Chega-se a ter a impressão de que o regime presidencialista transforma o Poder Executivo em refém das piores figuras do Congresso. A licença anunciada de José Sarney, caso se concretizasse, poderia ter sido motivada por um choque de interesses de segunda categoria, já que sua gana por cargos no setor elétrico chega às raias da obsessão.

É cada vez mais evidente que o loteamento de cargos só desmoraliza a Nação. O poder deve ser exercido com espírito público, com visão de estadista e os palácios governamentais não têm que ser transformados em balcões de negócios. Principalmente quando os guindados aos cargos são pessoas suspeitas de má gestão e até de malversação de recursos públicos.

Observe-se que o senhor Astrogildo Quental freqüentou durante anos as crônicas das suspeitas de corrupção do Estado do Maranhão e agora é premiado com o cargo de diretor financeiro da Eletrobrás.

Fica difícil crer na honestidade de gestões que se consolidam através de tiroteios verbais, armadilhas diplomáticas e chantagens. A Nação assiste envergonhada ao homem dos bois de ouro, Renan Calheiros, depois de transformar o Senado da República numa banca de orgias financeiras, indicar nomes para a BR Distribuidora. Ou o senhor Jader Barbalho, responsável por um assalto milionário aos cofres da extinta Sudam, emplacar o nome de Lívio Rodrigues de Assis na presidência da Eletronorte. E Sarney, que perdeu Silas Rondeau no MME para o propinoduto do Congresso, emplacar Lobão no Ministério das Minas e Energias.

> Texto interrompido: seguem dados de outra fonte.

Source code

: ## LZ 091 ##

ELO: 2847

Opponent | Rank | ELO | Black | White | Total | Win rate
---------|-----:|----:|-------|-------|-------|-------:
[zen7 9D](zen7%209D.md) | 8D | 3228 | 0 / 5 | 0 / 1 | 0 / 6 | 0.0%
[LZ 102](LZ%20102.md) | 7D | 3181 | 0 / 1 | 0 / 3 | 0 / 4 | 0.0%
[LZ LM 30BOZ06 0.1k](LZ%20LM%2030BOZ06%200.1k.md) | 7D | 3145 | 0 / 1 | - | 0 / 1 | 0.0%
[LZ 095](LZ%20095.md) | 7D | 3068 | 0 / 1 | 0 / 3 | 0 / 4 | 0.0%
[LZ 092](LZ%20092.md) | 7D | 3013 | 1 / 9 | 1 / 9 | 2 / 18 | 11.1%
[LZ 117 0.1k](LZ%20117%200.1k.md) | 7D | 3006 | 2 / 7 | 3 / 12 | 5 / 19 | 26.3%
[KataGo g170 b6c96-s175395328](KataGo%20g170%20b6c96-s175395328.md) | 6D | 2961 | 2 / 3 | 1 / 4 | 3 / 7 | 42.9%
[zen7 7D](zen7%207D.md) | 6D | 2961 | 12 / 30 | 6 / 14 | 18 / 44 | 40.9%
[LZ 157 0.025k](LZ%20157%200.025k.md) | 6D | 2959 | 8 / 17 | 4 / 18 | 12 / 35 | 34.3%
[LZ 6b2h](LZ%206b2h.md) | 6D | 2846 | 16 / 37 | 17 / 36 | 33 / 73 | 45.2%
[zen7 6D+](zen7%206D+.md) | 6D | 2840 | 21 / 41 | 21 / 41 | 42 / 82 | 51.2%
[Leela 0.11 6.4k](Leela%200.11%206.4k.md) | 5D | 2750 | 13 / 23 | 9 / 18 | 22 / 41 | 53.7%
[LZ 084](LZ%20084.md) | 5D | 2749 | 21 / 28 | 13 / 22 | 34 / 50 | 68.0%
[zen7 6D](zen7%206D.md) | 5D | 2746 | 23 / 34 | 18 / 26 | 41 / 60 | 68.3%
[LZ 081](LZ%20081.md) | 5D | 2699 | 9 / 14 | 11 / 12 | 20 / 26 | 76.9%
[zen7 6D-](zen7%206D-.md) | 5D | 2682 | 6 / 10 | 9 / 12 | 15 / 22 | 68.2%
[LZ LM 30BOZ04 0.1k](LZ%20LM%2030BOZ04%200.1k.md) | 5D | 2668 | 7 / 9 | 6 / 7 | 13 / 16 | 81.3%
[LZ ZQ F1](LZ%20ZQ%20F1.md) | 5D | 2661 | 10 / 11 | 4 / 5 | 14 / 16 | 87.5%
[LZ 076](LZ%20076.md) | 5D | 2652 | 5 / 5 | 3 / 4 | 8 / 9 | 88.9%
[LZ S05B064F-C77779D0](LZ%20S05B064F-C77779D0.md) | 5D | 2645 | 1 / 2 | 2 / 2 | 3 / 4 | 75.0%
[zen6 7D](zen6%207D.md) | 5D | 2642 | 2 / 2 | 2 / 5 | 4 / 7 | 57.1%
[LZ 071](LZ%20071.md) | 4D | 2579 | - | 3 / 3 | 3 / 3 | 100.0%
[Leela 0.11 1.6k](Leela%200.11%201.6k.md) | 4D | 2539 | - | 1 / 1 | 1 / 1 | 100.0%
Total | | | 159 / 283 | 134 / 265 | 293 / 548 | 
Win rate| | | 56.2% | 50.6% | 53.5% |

Acima de todas essas escaramuças pelo dinheiro do poder, deveria estar a dignidade dos brasileiros. A energia é a matéria prima de sobrevida de qualquer dos povos do mundo nos dias de hoje. Mas neste setor o Brasil já pode esperar pela explosão de denúncias e escândalos que mais uma vez deixarão a todos boquiabertos. Os nomes do Ministério fazem essa premonição indesmentível. Errar é humano, persistir no erro é burrice. Infelizmente, temos que dizer que o presidente Luiz Inácio da Silva sabe que está errando mais uma vez.

Sarney nunca teve a intenção de pedir licença coisa nenhuma, muito menos para produzir literatura. Estava apenas praticando o tipo de literatura que mais conhece: da burla, do engodo, da chantagem.

Embora se saiba que qualquer presidente da República depende de maioria no Congresso para tocar os projetos do país, não podemos ser complacentes com um presidente que se deixa chantagear vezes consecutivas pelas mesmas figuras enlameadas de sempre. Principalmente quando ele tem consciência de que está colocando em risco um dos setores mais sensíveis da Nação: o que garante desenvolvimento, progresso e algum conforto para a população.